* _What is needed_: Up to and including the line that holds "f = 2\pi / T$.", print the data exactly from its first line; do not print the pictures.

★ ★ ★ ★ ★ ★ ★

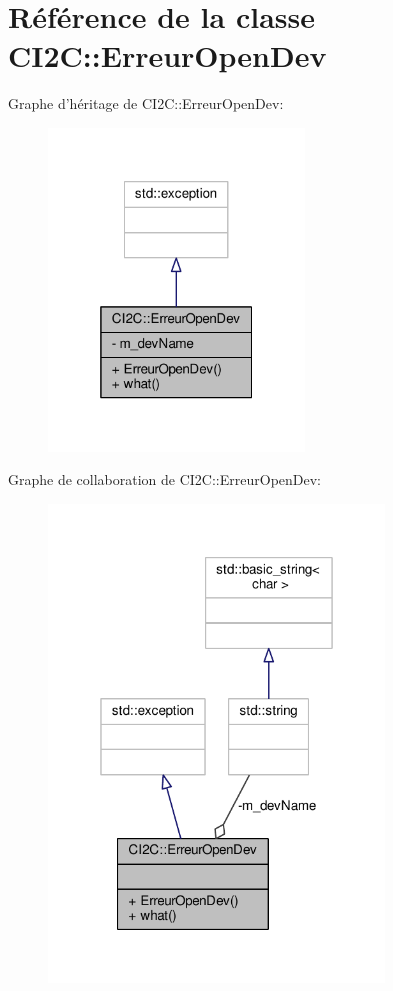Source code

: \hypertarget{classCI2C_1_1ErreurOpenDev}{\section{Référence de la classe C\+I2\+C\+:\+:Erreur\+Open\+Dev}
\label{classCI2C_1_1ErreurOpenDev}
}


Graphe d'héritage de C\+I2\+C\+:\+:Erreur\+Open\+Dev\+:
\nopagebreak
\begin{figure}[H]
\begin{center}
\leavevmode
\includegraphics[width=193pt]{classCI2C_1_1ErreurOpenDev__inherit__graph}
\end{center}
\end{figure}


Graphe de collaboration de C\+I2\+C\+:\+:Erreur\+Open\+Dev\+:
\nopagebreak
\begin{figure}[H]
\begin{center}
\leavevmode
\includegraphics[width=253pt]{classCI2C_1_1ErreurOpenDev__coll__graph}
\end{center}
\end{figure}
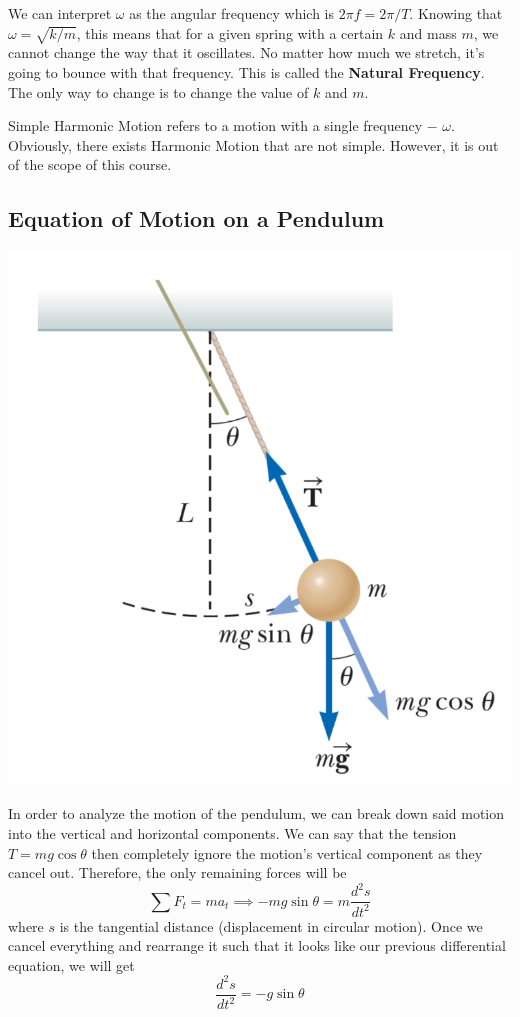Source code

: We can interpret $\omega$ as the angular frequency which is $2\pi f = 2\pi / T$.
Knowing that $\omega = \sqrt{k/m}$, this means that for a given spring with a certain $k$ and mass $m$,
we cannot change the way that it oscillates. No matter how much we stretch, it's going to bounce with
that frequency. This is called the \textbf{Natural Frequency}. The only way to change is to change 
the value of $k$ and $m$.

Simple Harmonic Motion refers to a motion with a single frequency $-$ $\omega$.
Obviously, there exists Harmonic Motion that are not simple. However, it is out of the scope of this course.

\subsection{Equation of Motion on a Pendulum}

\begin{center}
\includegraphics[scale=0.3]{images/oaw/pendulum01.png}
\end{center}

In order to analyze the motion of the pendulum, we can break down said motion into the vertical and
horizontal components. We can say that the tension $T = mg\cos\theta$ then completely ignore the motion's
vertical component as they cancel out. Therefore, the only remaining forces will be
\[\sum F_t = ma_t \implies -mg\sin\theta = m\frac{d^2s}{dt^2}\]
where $s$ is the tangential distance (displacement in circular motion). Once we cancel everything
and rearrange it such that it looks like our previous differential equation, we will get
\[ \frac{d^2s}{dt^2} = -g\sin\theta \]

★ ★ ★ ★ ★ ★ ★

* _Result_:
Source code

: \hypertarget{classCI2C_1_1ErreurOpenDev}{\section{Référence de la classe C\+I2\+C\+:\+:Erreur\+Open\+Dev}
\label{classCI2C_1_1ErreurOpenDev}
}


Graphe d'héritage de C\+I2\+C\+:\+:Erreur\+Open\+Dev\+:
\nopagebreak
\begin{figure}[H]
\begin{center}
\leavevmode
\includegraphics[width=193pt]{classCI2C_1_1ErreurOpenDev__inherit__graph}
\end{center}
\end{figure}


Graphe de collaboration de C\+I2\+C\+:\+:Erreur\+Open\+Dev\+:
\nopagebreak
\begin{figure}[H]
\begin{center}
\leavevmode
\includegraphics[width=253pt]{classCI2C_1_1ErreurOpenDev__coll__graph}
\end{center}
\end{figure}
Source code

: We can interpret $\omega$ as the angular frequency which is $2\pi f = 2\pi / T$.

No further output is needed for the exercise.